INSTRUCTIONS TO FOLLOW: Return each line below exactly as it reads, and omit any image in it.
§
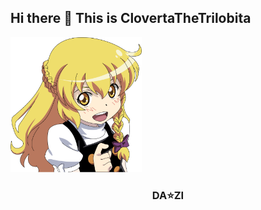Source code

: ## Hi there 👋 This is ClovertaTheTrilobita

<!--
**ClovertaTheTrilobita/ClovertaTheTrilobita** is a ✨ _special_ ✨ repository because its `README.md` (this file) appears on your GitHub profile.

Here are some ideas to get you started:

- 🔭 I’m currently working on ...
- 🌱 I’m currently learning ...
- 👯 I’m looking to collaborate on ...
- 🤔 I’m looking for help with ...
- 💬 Ask me about ...
- 📫 How to reach me: ...
- 😄 Pronouns: ...
- ⚡ Fun fact: ...
-->



<img src="./resources/images/marisa.png" alt="marisa.png" width="210px"/>

<h3 align="center">DA⭐ZI</h3>

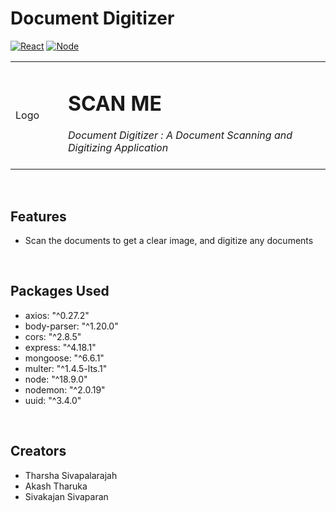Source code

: # Document Digitizer
[![React](https://img.shields.io/badge/React-v18.2.0-blueviolet.svg)](https://dart.dev/)
[![Node](https://img.shields.io/badge/Node-v^18.9.0-success.svg)](https://nodejs.org/en/)

<table>
  <tr>
    <td width="15%">Logo</td>
    <td width="75%"><h1>SCAN ME</h1>
                    <i> Document Digitizer : A Document Scanning and Digitizing Application</i><br><br>
    </td>
  </tr>
</table>

&nbsp;
## Features
<ul>
  <li>Scan the documents to get a clear image, and digitize any documents</li>
</ul>

&nbsp;
## Packages Used
<ul>
    <li>axios: "^0.27.2"</li>
    <li>body-parser: "^1.20.0"</li>
    <li>cors: "^2.8.5"</li>
    <li>express: "^4.18.1"</li>
    <li>mongoose: "^6.6.1"</li>
    <li>multer: "^1.4.5-lts.1"</li>
    <li>node: "^18.9.0"</li>
    <li>nodemon: "^2.0.19"</li>
    <li>uuid: "^3.4.0"</li>
</ul>
 

&nbsp;
## Creators
<ul>
  <li>Tharsha Sivapalarajah</li>
  <li>Akash Tharuka</li>
  <li>Sivakajan Sivaparan</li>
</ul>
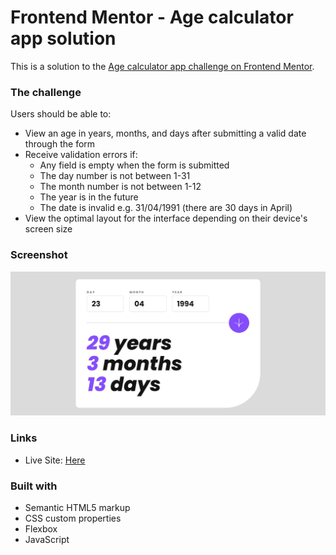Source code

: # Frontend Mentor - Age calculator app solution

This is a solution to the [Age calculator app challenge on Frontend Mentor](https://www.frontendmentor.io/challenges/age-calculator-app-dF9DFFpj-Q). 

### The challenge

Users should be able to:

- View an age in years, months, and days after submitting a valid date through the form
- Receive validation errors if:
  - Any field is empty when the form is submitted
  - The day number is not between 1-31
  - The month number is not between 1-12
  - The year is in the future
  - The date is invalid e.g. 31/04/1991 (there are 30 days in April)
- View the optimal layout for the interface depending on their device's screen size

### Screenshot

![](https://raw.githubusercontent.com/edulustosa/age-calculator-app/main/assets/images/site.jpg)

### Links

- Live Site: [Here](https://edulustosa.github.io/age-calculator-app/)

### Built with

- Semantic HTML5 markup
- CSS custom properties
- Flexbox
- JavaScript
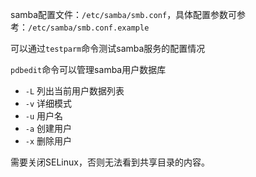 samba配置文件：`/etc/samba/smb.conf`，具体配置参数可参考：`/etc/samba/smb.conf.example`

可以通过`testparm`命令测试samba服务的配置情况

`pdbedit`命令可以管理samba用户数据库

- `-L` 列出当前用户数据列表
- `-v` 详细模式
- `-u` 用户名
- `-a` 创建用户
- `-x` 删除用户

需要关闭SELinux，否则无法看到共享目录的内容。

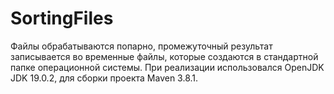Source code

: # SortingFiles
Файлы обрабатываются попарно, промежуточный результат записывается во временные файлы, которые создаются в стандартной папке операционной системы. 
При реализации использовался OpenJDK JDK 19.0.2, для сборки проекта Maven 3.8.1.
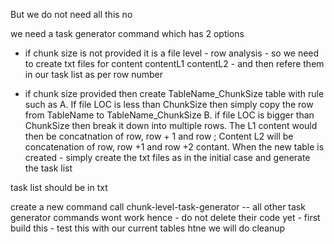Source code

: But we do not need all this no



we need a task generator command which has 2 options

- if chunk size is not provided it is a file level - row analysis - so we need to create txt files for content contentL1 contentL2 - and then refere them in our task list as per row number 

- if chunk size provided then create TableName_ChunkSize table with rule such as A. If file LOC is less than ChunkSize then simply copy the row from TableName to TableName_ChunkSize B. if file LOC is bigger than ChunkSize then break it down into multiple rows. The L1 content would then be concatnation of row, row + 1 and row ; Content L2 will be concatenation of row, row +1 and row +2 contant. When the new table is created - simply create the txt files as in the initial case and generate the task list

task list should be in txt



create a new command call chunk-level-task-generator -- all other task generator commands wont work hence - do not delete their code yet - first build this - test this with our current tables htne we will do cleanup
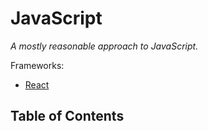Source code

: # JavaScript

_A mostly reasonable approach to JavaScript._

Frameworks:

- [React](./react)

## Table of Contents
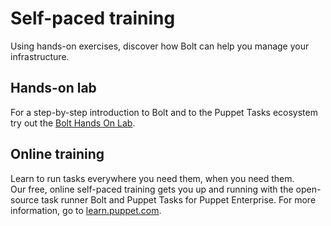 # Self-paced training

Using hands-on exercises, discover how Bolt can help you manage your infrastructure.

## Hands-on lab

For a step-by-step introduction to Bolt and to the Puppet Tasks ecosystem try out the [Bolt Hands On Lab](https://puppetlabs.github.io/bolt/).

## Online training

Learn to run tasks everywhere you need them, when you need them. Our free, online self-paced training gets you up and running with the open-source task runner Bolt and Puppet Tasks for Puppet Enterprise. For more information, go to [learn.puppet.com](https://learn.puppet.com/course/puppet-orchestration-bolt-and-tasks).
§
OUTPUT FOR THIS EXERCISE:
Source code

: ## Hi there 👋 This is ClovertaTheTrilobita

<!--
**ClovertaTheTrilobita/ClovertaTheTrilobita** is a ✨ _special_ ✨ repository because its `README.md` (this file) appears on your GitHub profile.

Here are some ideas to get you started:

- 🔭 I’m currently working on ...
- 🌱 I’m currently learning ...
- 👯 I’m looking to collaborate on ...
- 🤔 I’m looking for help with ...
- 💬 Ask me about ...
- 📫 How to reach me: ...
- 😄 Pronouns: ...
- ⚡ Fun fact: ...
-->



<img src="./resources/images/marisa.png" alt="marisa.png" width="210px"/>

<h3 align="center">DA⭐ZI</h3>

Source code

: # Document Digitizer
[![React](https://img.shields.io/badge/React-v18.2.0-blueviolet.svg)](https://dart.dev/)
[![Node](https://img.shields.io/badge/Node-v^18.9.0-success.svg)](https://nodejs.org/en/)

<table>
  <tr>
    <td width="15%">Logo</td>
    <td width="75%"><h1>SCAN ME</h1>
                    <i> Document Digitizer : A Document Scanning and Digitizing Application</i><br><br>
    </td>
  </tr>
</table>

&nbsp;
## Features
<ul>
  <li>Scan the documents to get a clear image, and digitize any documents</li>
</ul>

&nbsp;
## Packages Used
<ul>
    <li>axios: "^0.27.2"</li>
    <li>body-parser: "^1.20.0"</li>
    <li>cors: "^2.8.5"</li>
    <li>express: "^4.18.1"</li>
    <li>mongoose: "^6.6.1"</li>
    <li>multer: "^1.4.5-lts.1"</li>
    <li>node: "^18.9.0"</li>
    <li>nodemon: "^2.0.19"</li>
    <li>uuid: "^3.4.0"</li>
</ul>
 

&nbsp;
## Creators
<ul>
  <li>Tharsha Sivapalarajah</li>
  <li>Akash Tharuka</li>
  <li>Sivakajan Sivaparan</li>
</ul>
Source code

: # Frontend Mentor - Age calculator app solution

This is a solution to the [Age calculator app challenge on Frontend Mentor](https://www.frontendmentor.io/challenges/age-calculator-app-dF9DFFpj-Q). 

### The challenge

Users should be able to:

- View an age in years, months, and days after submitting a valid date through the form
- Receive validation errors if:
  - Any field is empty when the form is submitted
  - The day number is not between 1-31
  - The month number is not between 1-12
  - The year is in the future
  - The date is invalid e.g. 31/04/1991 (there are 30 days in April)
- View the optimal layout for the interface depending on their device's screen size

### Screenshot

![](https://raw.githubusercontent.com/edulustosa/age-calculator-app/main/assets/images/site.jpg)

### Links

- Live Site: [Here](https://edulustosa.github.io/age-calculator-app/)

### Built with

- Semantic HTML5 markup
- CSS custom properties
- Flexbox
- JavaScript
 samba配置文件：`/etc/samba/smb.conf`，具体配置参数可参考：`/etc/samba/smb.conf.example`

可以通过`testparm`命令测试samba服务的配置情况

`pdbedit`命令可以管理samba用户数据库

- `-L` 列出当前用户数据列表
- `-v` 详细模式
- `-u` 用户名
- `-a` 创建用户
- `-x` 删除用户

需要关闭SELinux，否则无法看到共享目录的内容。

Source code

: # SortingFiles
Файлы обрабатываются попарно, промежуточный результат записывается во временные файлы, которые создаются в стандартной папке операционной системы. 
При реализации использовался OpenJDK JDK 19.0.2, для сборки проекта Maven 3.8.1.
Source code

: But we do not need all this no



we need a task generator command which has 2 options

- if chunk size is not provided it is a file level - row analysis - so we need to create txt files for content contentL1 contentL2 - and then refere them in our task list as per row number 

- if chunk size provided then create TableName_ChunkSize table with rule such as A. If file LOC is less than ChunkSize then simply copy the row from TableName to TableName_ChunkSize B. if file LOC is bigger than ChunkSize then break it down into multiple rows. The L1 content would then be concatnation of row, row + 1 and row ; Content L2 will be concatenation of row, row +1 and row +2 contant. When the new table is created - simply create the txt files as in the initial case and generate the task list

task list should be in txt



create a new command call chunk-level-task-generator -- all other task generator commands wont work hence - do not delete their code yet - first build this - test this with our current tables htne we will do cleanup
Source code

: # JavaScript

_A mostly reasonable approach to JavaScript._

Frameworks:

- [React](./react)

## Table of Contents
 # Self-paced training

Using hands-on exercises, discover how Bolt can help you manage your infrastructure.

## Hands-on lab

For a step-by-step introduction to Bolt and to the Puppet Tasks ecosystem try out the [Bolt Hands On Lab](https://puppetlabs.github.io/bolt/).

## Online training

Learn to run tasks everywhere you need them, when you need them. Our free, online self-paced training gets you up and running with the open-source task runner Bolt and Puppet Tasks for Puppet Enterprise. For more information, go to [learn.puppet.com](https://learn.puppet.com/course/puppet-orchestration-bolt-and-tasks).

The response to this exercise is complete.